::: Extracted entries
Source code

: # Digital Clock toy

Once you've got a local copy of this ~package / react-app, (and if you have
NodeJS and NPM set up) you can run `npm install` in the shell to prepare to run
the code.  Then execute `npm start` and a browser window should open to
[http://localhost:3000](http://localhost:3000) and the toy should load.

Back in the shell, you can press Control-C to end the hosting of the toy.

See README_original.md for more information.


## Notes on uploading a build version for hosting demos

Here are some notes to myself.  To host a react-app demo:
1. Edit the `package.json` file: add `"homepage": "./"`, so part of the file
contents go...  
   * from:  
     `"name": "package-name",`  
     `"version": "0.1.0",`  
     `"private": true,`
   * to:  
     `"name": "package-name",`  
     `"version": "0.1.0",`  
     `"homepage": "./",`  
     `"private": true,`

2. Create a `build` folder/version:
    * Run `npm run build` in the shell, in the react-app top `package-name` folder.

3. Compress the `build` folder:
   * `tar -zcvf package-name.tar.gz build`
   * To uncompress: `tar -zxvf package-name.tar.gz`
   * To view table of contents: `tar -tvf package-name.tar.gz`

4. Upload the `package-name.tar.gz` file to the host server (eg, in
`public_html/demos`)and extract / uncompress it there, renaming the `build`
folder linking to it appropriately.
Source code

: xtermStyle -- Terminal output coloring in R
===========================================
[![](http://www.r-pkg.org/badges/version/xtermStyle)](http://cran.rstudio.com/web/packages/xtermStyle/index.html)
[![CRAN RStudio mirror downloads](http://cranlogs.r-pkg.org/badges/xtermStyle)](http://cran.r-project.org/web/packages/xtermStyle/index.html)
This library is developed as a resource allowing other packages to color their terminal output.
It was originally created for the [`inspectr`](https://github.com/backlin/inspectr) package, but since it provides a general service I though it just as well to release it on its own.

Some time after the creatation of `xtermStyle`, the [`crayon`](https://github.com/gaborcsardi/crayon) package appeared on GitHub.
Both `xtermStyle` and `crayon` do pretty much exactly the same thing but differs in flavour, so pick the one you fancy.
::::::
::: Extracted entries
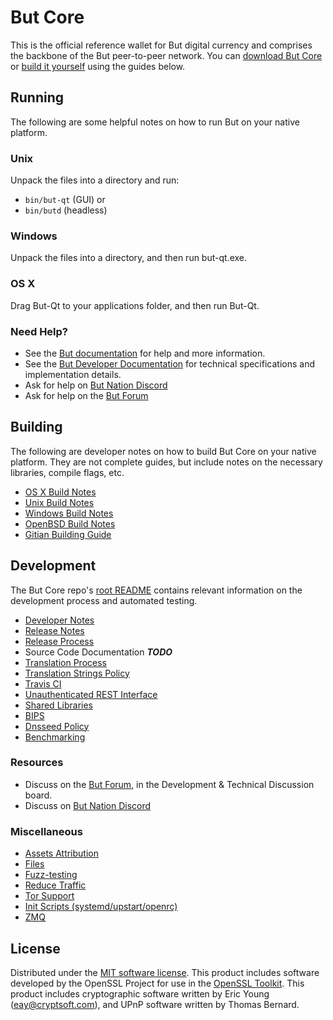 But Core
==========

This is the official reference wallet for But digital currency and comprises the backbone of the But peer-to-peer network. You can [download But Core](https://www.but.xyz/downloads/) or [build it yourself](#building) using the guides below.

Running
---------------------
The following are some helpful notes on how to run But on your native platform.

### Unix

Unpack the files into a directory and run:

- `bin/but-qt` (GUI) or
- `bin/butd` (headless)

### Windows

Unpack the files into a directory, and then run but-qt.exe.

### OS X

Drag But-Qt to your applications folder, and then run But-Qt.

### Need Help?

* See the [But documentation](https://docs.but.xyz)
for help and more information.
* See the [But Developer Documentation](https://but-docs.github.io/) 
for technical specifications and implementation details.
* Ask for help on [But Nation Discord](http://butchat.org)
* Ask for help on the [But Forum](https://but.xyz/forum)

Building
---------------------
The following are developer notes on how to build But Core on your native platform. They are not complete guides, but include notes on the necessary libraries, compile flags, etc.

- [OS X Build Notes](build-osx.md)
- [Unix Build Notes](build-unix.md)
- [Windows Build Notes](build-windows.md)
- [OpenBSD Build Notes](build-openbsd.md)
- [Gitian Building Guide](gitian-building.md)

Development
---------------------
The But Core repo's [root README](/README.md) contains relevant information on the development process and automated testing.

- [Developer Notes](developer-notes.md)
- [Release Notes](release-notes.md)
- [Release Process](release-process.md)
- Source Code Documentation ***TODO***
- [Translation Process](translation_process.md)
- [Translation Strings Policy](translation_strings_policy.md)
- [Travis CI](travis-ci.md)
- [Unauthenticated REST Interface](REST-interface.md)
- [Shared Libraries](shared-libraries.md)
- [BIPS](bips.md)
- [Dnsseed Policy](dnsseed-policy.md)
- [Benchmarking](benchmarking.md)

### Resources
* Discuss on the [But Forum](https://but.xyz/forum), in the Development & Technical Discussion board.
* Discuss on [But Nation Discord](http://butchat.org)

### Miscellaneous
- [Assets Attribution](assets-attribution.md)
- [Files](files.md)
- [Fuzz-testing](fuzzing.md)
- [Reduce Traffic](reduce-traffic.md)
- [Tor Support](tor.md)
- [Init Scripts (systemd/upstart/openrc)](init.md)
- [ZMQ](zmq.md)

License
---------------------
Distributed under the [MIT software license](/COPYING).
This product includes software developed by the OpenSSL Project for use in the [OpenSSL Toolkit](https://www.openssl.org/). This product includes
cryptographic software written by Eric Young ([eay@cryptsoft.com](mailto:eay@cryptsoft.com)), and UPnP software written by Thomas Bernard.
::::::
▶ **What is expected**
In the listing above, find the line with "Technical Discussion board." and the line with "cryptographic software written", then print exactly those two lines and every line between them, and nothing more.

▶ **Task response**
* Discuss on the [But Forum](https://but.xyz/forum), in the Development & Technical Discussion board.
* Discuss on [But Nation Discord](http://butchat.org)

### Miscellaneous
- [Assets Attribution](assets-attribution.md)
- [Files](files.md)
- [Fuzz-testing](fuzzing.md)
- [Reduce Traffic](reduce-traffic.md)
- [Tor Support](tor.md)
- [Init Scripts (systemd/upstart/openrc)](init.md)
- [ZMQ](zmq.md)

License
---------------------
Distributed under the [MIT software license](/COPYING).
This product includes software developed by the OpenSSL Project for use in the [OpenSSL Toolkit](https://www.openssl.org/). This product includes
cryptographic software written by Eric Young ([eay@cryptsoft.com](mailto:eay@cryptsoft.com)), and UPnP software written by Thomas Bernard.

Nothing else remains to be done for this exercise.